Community and grassroots initiatives have a crucial role to play in preventing drug use, UN Office on Drugs and Crimes Executive Director Yury Fedotov told a recent meeting.

"Drug control is not all about governments and law enforcement; it is also about families, teachers, youth leaders and mentors. Prevention starts with a community that cares about the vulnerable. Think globally, act locally", he said, stressing that community-level action must be stepped up.

Children and youth comprise the social group that is most vulnerable to drugs. The message on drugs has to be conveyed to children first at home by parents and then at school by teachers. Religious leaders and places of worship too have a major role to play in moulding a younger generation that abhors drugs.

The media has an obligation to inform the society about the dangers of narcotics and other substances which can be abused. Sri Lanka also has a number of Governmental and Non-Governmental organisations which educate the public effectively on substance abuse.

The world community must intensify the 'war on drugs', just as it intensified the war on terrorism. On a global level, it has emerged that drug traffickers use increasingly sophisticated methods to smuggle drugs.

"There has been a repositioning of the drug routes and the drug traffickers have much more sophisticated means and they are using more routes," a UN official explained recently.

There is evidence to suggest cartels have used submarines, as they have done off the South American and Caribbean coasts. "We are not talking about military vessels, but rather smaller ones which can be bought freely in the international market by anybody who has a couple of million dollars to spare," he said.

Drug cartels, which were earlier confined to South America, had started to emerge all over the world, especially in Asia and Africa. They stayed one step ahead of transnational crime units, according to UN researchers.

The drug trade is flourishing despite crackdowns by governments. For example, at current levels, world heroin consumption (340 tons) and seizures represent an annual flow of 430-450 tons of heroin into the global heroin market.

Of that total, opium from Myanmar and Laos yields some 50 tons, while the rest, some 380 tons of heroin and morphine, is produced exclusively from Afghan opium. While approximately five tons are consumed and seized in Afghanistan, the remaining bulk of 375 tons is trafficked worldwide via routes flowing into and through the countries neighbouring Afghanistan.

Record level

In 2008, global heroin seizures reached a record level of 73.7 metric tons. Most of the heroin was seized in the Near and Middle East and South-West Asia (39 percent of the global total), South-East Europe (24 percent) and Western and Central Europe (10 percent).

Violence related to drug trafficking is increasing

As for cocaine, it is used by some 16 to 17 million people worldwide, similar to the number of global opiate users. North America accounted for more than 40 percent of global cocaine consumption (the total was estimated at around 470 tons), while the 27 European Union and four European Free Trade Association countries accounted for more than a quarter of the total consumption.
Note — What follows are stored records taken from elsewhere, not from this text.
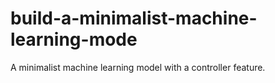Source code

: # build-a-minimalist-machine-learning-mode
A minimalist machine learning model with a controller feature.
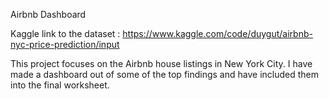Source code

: Airbnb Dashboard 

Kaggle link to the dataset : https://www.kaggle.com/code/duygut/airbnb-nyc-price-prediction/input

This project focuses on the Airbnb house listings in New York City. I have made a dashboard out of some of the top findings and have included them into the final worksheet.
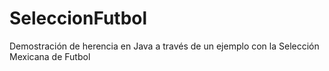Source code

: # SeleccionFutbol
Demostración de herencia en Java a través de un ejemplo con la Selección Mexicana de Futbol
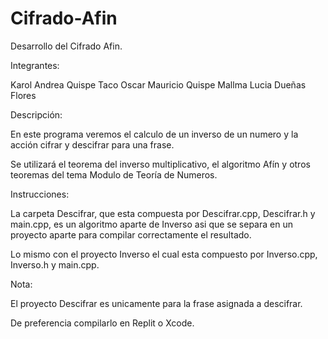 # Cifrado-Afin
Desarrollo del Cifrado Afin.

Integrantes:

Karol Andrea Quispe Taco
Oscar Mauricio Quispe Mallma
Lucia Dueñas Flores

Descripción:

En este programa veremos el calculo de un inverso de un numero y la acción cifrar y descifrar para una frase.

Se utilizará el teorema del inverso multiplicativo, el algoritmo Afín y otros teoremas del tema Modulo de Teoría de Numeros.


Instrucciones:

La carpeta Descifrar, que esta compuesta por Descifrar.cpp, Descifrar.h y main.cpp, es un algoritmo aparte de Inverso asi que se separa en un proyecto aparte para compilar correctamente el resultado.

Lo mismo con el proyecto Inverso el cual esta compuesto por Inverso.cpp, Inverso.h y main.cpp.

Nota:

El proyecto Descifrar es unicamente para la frase asignada a descifrar.

De preferencia compilarlo en Replit o Xcode.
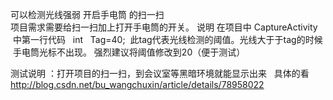 可以检测光线强弱  开启手电筒  的扫一扫  
项目需求需要给扫一扫加上打开手电筒的开关。
说明 在项目中 CaptureActivity  中第一行代码   int   Tag=40;  此tag代表光线检测的阈值。光线大于于tag的时候  手电筒光标不出现。
强烈建议将阈值修改到20（便于测试）

测试说明 ：打开项目的扫一扫，到会议室等黑暗环境就能显示出来  
具体的看
http://blog.csdn.net/bu_wangchuxin/article/details/78958022

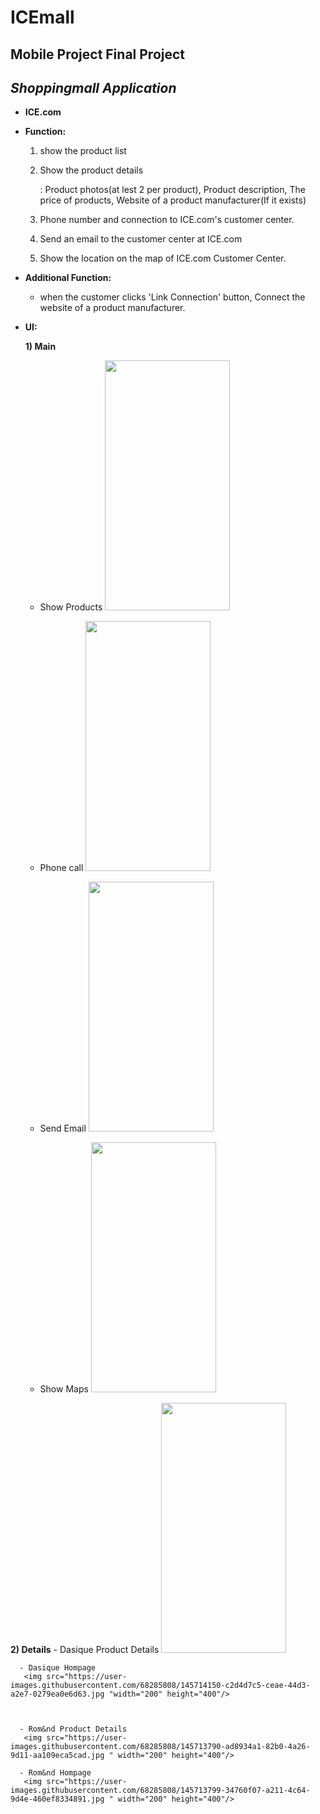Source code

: # ICEmall

**Mobile Project Final Project**
---
*Shoppingmall Application*
---

+ **ICE.com**


+ **Function:**
  1) show the product list
  2) Show the product details
      
      : Product photos(at lest 2 per product), Product description, The price of products, Website of a product manufacturer(If it exists)
  3) Phone number and connection to ICE.com's customer center.
  4) Send an email to the customer center at ICE.com
  5) Show the location on the map of ICE.com Customer Center.

+ **Additional Function:**
  - when the customer clicks 'Link Connection' button, Connect the website of a product manufacturer.

+ **UI:**
 
 
   **1) Main**
    - Show Products
       <img src="https://user-images.githubusercontent.com/68285808/145713741-326d22bb-37d3-4bfe-a016-4c84dcb95e4f.jpg" width="200" height="400"/>




    - Phone call
       <img src="https://user-images.githubusercontent.com/68285808/145713762-88feb4ab-fccc-4d98-af80-704eac2f187c.jpg" width="200" height="400"/>




    - Send Email
       <img src="https://user-images.githubusercontent.com/68285808/145713772-496ebc99-17cc-4628-882e-2e640cd4e1a5.jpg " width="200" height="400"/>




    - Show Maps
        <img src="https://user-images.githubusercontent.com/68285808/145713779-56edddec-8450-4463-bad4-f4ff648ffcd9.jpg " width="200" height="400"/>

  
  
  
 **2) Details**
      - Dasique Product Details
       <img src="https://user-images.githubusercontent.com/68285808/145713784-c84494c6-166f-4fa0-80f5-1ee6439c12a8.jpg " width="200" height="400"/>
      
      - Dasique Hompage
       <img src="https://user-images.githubusercontent.com/68285808/145714150-c2d4d7c5-ceae-44d3-a2e7-0279ea0e6d63.jpg "width="200" height="400"/>



      - Rom&nd Product Details
       <img src="https://user-images.githubusercontent.com/68285808/145713790-ad8934a1-82b0-4a26-9d11-aa109eca5cad.jpg " width="200" height="400"/>
       
      - Rom&nd Hompage 
       <img src="https://user-images.githubusercontent.com/68285808/145713799-34760f07-a211-4c64-9d4e-460ef8334891.jpg " width="200" height="400"/>

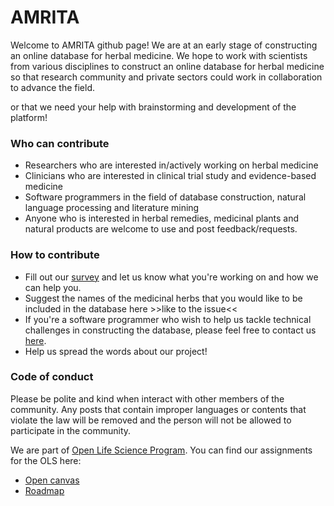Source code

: # AMRITA
Welcome to AMRITA github page! We are at an early stage of constructing an online database for herbal medicine. We hope to work with scientists from various disciplines to construct an online database for herbal medicine so that research community and private sectors could work in collaboration to advance the field.

or that we need your help with brainstorming and development of the platform!

### Who can contribute ###
- Researchers who are interested in/actively working on herbal medicine
- Clinicians who are interested in clinical trial study and evidence-based medicine
- Software programmers in the field of database construction, natural language processing and literature mining
- Anyone who is interested in herbal remedies, medicinal plants and natural products are welcome to use and post feedback/requests.

### How to contribute ###
- Fill out our [survey](https://docs.google.com/forms/d/1aXgCL-H8qXAoYt13izfEZf6qNarOszWJaEehaU8Q6i0/viewform?ts=5e4c7b15&edit_requested=true) and let us know what you're working on and how we can help you.
- Suggest the names of the medicinal herbs that you would like to be included in the database here >>like to the issue<<
- If you're a software programmer who wish to help us tackle technical challenges in constructing the database, please feel free to contact us [here](https://forms.gle/icu54bi5iC4t5ixz7).
- Help us spread the words about our project!

### Code of conduct ###

Please be polite and kind when interact with other members of the community. Any posts that contain improper languages or contents that violate the law will be removed and the person will not be allowed to participate in the community.


We are part of [Open Life Science Program](https://openlifesci.org/). You can find our assignments for the OLS here:

- [Open canvas](https://drive.google.com/open?id=1vXj03t_X6GDjGGrW29NVFBtpp-8pnhPYcr44uOKxrK8)
- [Roadmap](https://docs.google.com/document/d/1SjqB6HPOekwD5dWiwehMGUQyW4DefLhxe9HoLAbDw7o/edit)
These two regions account for more than 80 percent of the total value of the global cocaine market, estimated at $88 billion. These are statistics pertaining to just two illicit drugs that illustrate the scale of the problem faced by law enforcement authorities.
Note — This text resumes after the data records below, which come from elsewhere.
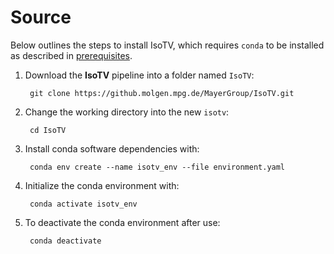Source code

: # Source

Below outlines the steps to install IsoTV, which requires `conda` to be installed as described in [prerequisites](prerequisite.md).

1. Download the **IsoTV** pipeline into a folder named `IsoTV`:

        git clone https://github.molgen.mpg.de/MayerGroup/IsoTV.git

2. Change the working directory into the new `isotv`:

        cd IsoTV

3. Install conda software dependencies with:

        conda env create --name isotv_env --file environment.yaml

4. Initialize the conda environment with:

        conda activate isotv_env

5. To deactivate the conda environment after use:

        conda deactivate
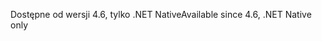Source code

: <span data-ttu-id="2c48b-101">Dostępne od wersji 4.6, tylko .NET Native</span><span class="sxs-lookup"><span data-stu-id="2c48b-101">Available since 4.6, .NET Native only</span></span>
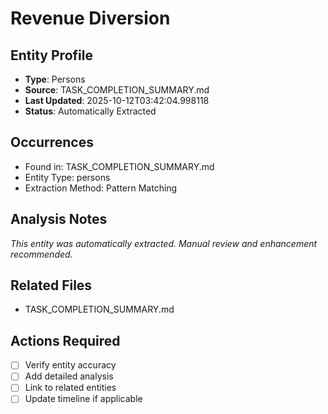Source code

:# Revenue Diversion

## Entity Profile
- **Type**: Persons
- **Source**: TASK_COMPLETION_SUMMARY.md
- **Last Updated**: 2025-10-12T03:42:04.998118
- **Status**: Automatically Extracted

## Occurrences
- Found in: TASK_COMPLETION_SUMMARY.md
- Entity Type: persons
- Extraction Method: Pattern Matching

## Analysis Notes
*This entity was automatically extracted. Manual review and enhancement recommended.*

## Related Files
- TASK_COMPLETION_SUMMARY.md

## Actions Required
- [ ] Verify entity accuracy
- [ ] Add detailed analysis
- [ ] Link to related entities
- [ ] Update timeline if applicable
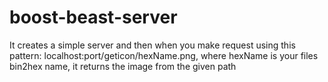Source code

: # boost-beast-server
It creates a simple server and then when you make request using this pattern: localhost:port/geticon/hexName.png, where hexName is your files bin2hex name, it returns the image from the given path
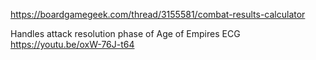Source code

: https://boardgamegeek.com/thread/3155581/combat-results-calculator


Handles attack resolution phase of Age of Empires ECG
https://youtu.be/oxW-76J-t64
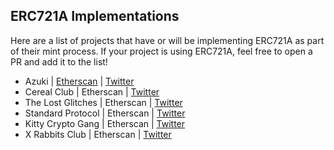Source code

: ## ERC721A Implementations

Here are a list of projects that have or will be implementing ERC721A as part of their mint process. If your project is using ERC721A, feel free to open a PR and add it to the list!

- Azuki | [Etherscan](https://etherscan.io/address/0xed5af388653567af2f388e6224dc7c4b3241c544) | [Twitter](https://twitter.com/AzukiZen) 
- Cereal Club | Etherscan | [Twitter](https://twitter.com/cerealclubnft)
- The Lost Glitches | Etherscan | [Twitter](https://twitter.com/TheLostGlitches)
- Standard Protocol | Etherscan | [Twitter](https://twitter.com/standardweb3)
- Kitty Crypto Gang | Etherscan | [Twitter](https://twitter.com/KittyCryptoGang)
- X Rabbits Club | Etherscan | [Twitter](https://twitter.com/XRabbitsClub)
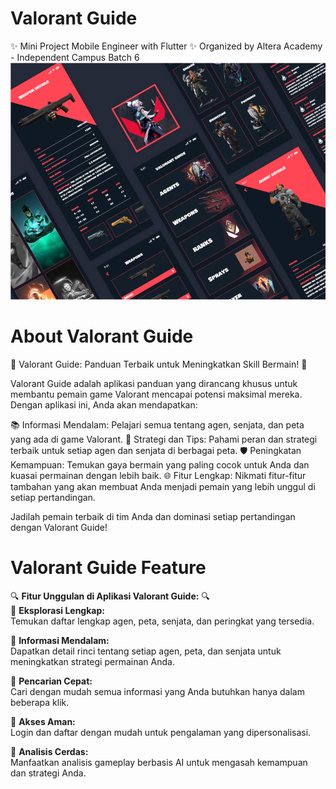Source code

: # Valorant Guide 
✨ Mini Project Mobile Engineer with Flutter ✨
Organized by Altera Academy - Independent Campus Batch 6
![alt text](image-2.png)
# About Valorant Guide 
🔫 Valorant Guide: Panduan Terbaik untuk Meningkatkan Skill Bermain! 🔫

Valorant Guide adalah aplikasi panduan yang dirancang khusus untuk membantu pemain game Valorant mencapai potensi maksimal mereka. Dengan aplikasi ini, Anda akan mendapatkan:

📚 Informasi Mendalam: Pelajari semua tentang agen, senjata, dan peta yang ada di game Valorant.
🎯 Strategi dan Tips: Pahami peran dan strategi terbaik untuk setiap agen dan senjata di berbagai peta.
🛡️ Peningkatan Kemampuan: Temukan gaya bermain yang paling cocok untuk Anda dan kuasai permainan dengan lebih baik.
🌐 Fitur Lengkap: Nikmati fitur-fitur tambahan yang akan membuat Anda menjadi pemain yang lebih unggul di setiap pertandingan.

Jadilah pemain terbaik di tim Anda dan dominasi setiap pertandingan dengan Valorant Guide!

# Valorant Guide Feature
🔍 **Fitur Unggulan di Aplikasi Valorant Guide:** 🔍  
🌟 **Eksplorasi Lengkap:**  
Temukan daftar lengkap agen, peta, senjata, dan peringkat yang tersedia.  

📖 **Informasi Mendalam:**  
Dapatkan detail rinci tentang setiap agen, peta, dan senjata untuk meningkatkan strategi permainan Anda.  

🔎 **Pencarian Cepat:**  
Cari dengan mudah semua informasi yang Anda butuhkan hanya dalam beberapa klik.  

🔐 **Akses Aman:**  
Login dan daftar dengan mudah untuk pengalaman yang dipersonalisasi.  

🤖 **Analisis Cerdas:**  
Manfaatkan analisis gameplay berbasis AI untuk mengasah kemampuan dan strategi Anda.

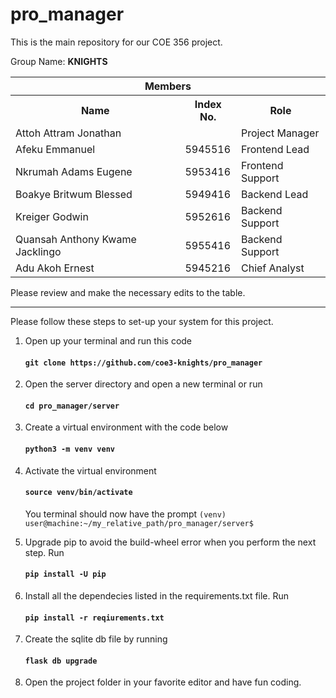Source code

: # pro_manager
This is the main repository for our COE 356 project.
<p> Group Name: <b>KNIGHTS</b> 
  <table><tr>
      <th colspan="3" >Members</th>
    </tr><tr>
      <th>Name</th> <th>Index No.</th> <th>Role</th>
    </tr><tr>
      <td>Attoh Attram Jonathan</td> <td></td> <td>Project Manager</td>
    </tr><tr>
      <td>Afeku Emmanuel</td> <td>5945516</td> <td>Frontend Lead</td>
    </tr><tr>
      <td>Nkrumah Adams Eugene</td> <td>5953416</td> <td>Frontend Support</td>
    </tr><tr>
      <td>Boakye Britwum Blessed</td> <td>5949416</td> <td>Backend Lead</td>
    </tr><tr>
      <td>Kreiger Godwin</td> <td>5952616</td> <td>Backend Support</td>
    </tr><tr>
      <td>Quansah Anthony Kwame Jacklingo</td> <td>5955416</td> <td>Backend Support</td>
    </tr><tr>
      <td>Adu Akoh Ernest</td> <td>5945216</td> <td>Chief Analyst</td>
    </tr>
  </table>
</p>
<p> Please review and make the necessary edits to the table.</p>

<hr>

Please follow these steps to set-up your system for this project.

1. Open up your terminal and run this code

    #### `git clone https://github.com/coe3-knights/pro_manager`

2. Open the server directory and open a new terminal or run 
    #### `cd pro_manager/server`

3. Create a virtual environment with the code below
    #### `python3 -m venv venv`

4. Activate the virtual environment
    #### `source venv/bin/activate`
    You terminal should now have the prompt
        `(venv) user@machine:~/my_relative_path/pro_manager/server$`

5. Upgrade pip to avoid the build-wheel error when you perform the next step. Run
    #### `pip install -U pip`

6. Install all the dependecies listed in the requirements.txt file. Run
    #### `pip install -r reqiurements.txt`
    
7. Create the sqlite db file by running 
    #### `flask db upgrade`

8. Open the project folder in your favorite editor and have fun coding.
Urgent action has to be taken to prevent the younger generation from falling prey to the evils of illicit drugs. That must be the cornerstone of any governmental and international action against the illegal drugs trade. The authorities everywhere must pursue the drug lords who spread this cancer in society.

Their victims - those who are addicted to drugs - have to be fully rehabilitated while taking all possible steps to ward off others from the drugs menace.

The world anti-drug day that falls today is an ideal opportunity to reflect on these issues and take action at community and government level to create a righteous society free of illegal narcotics.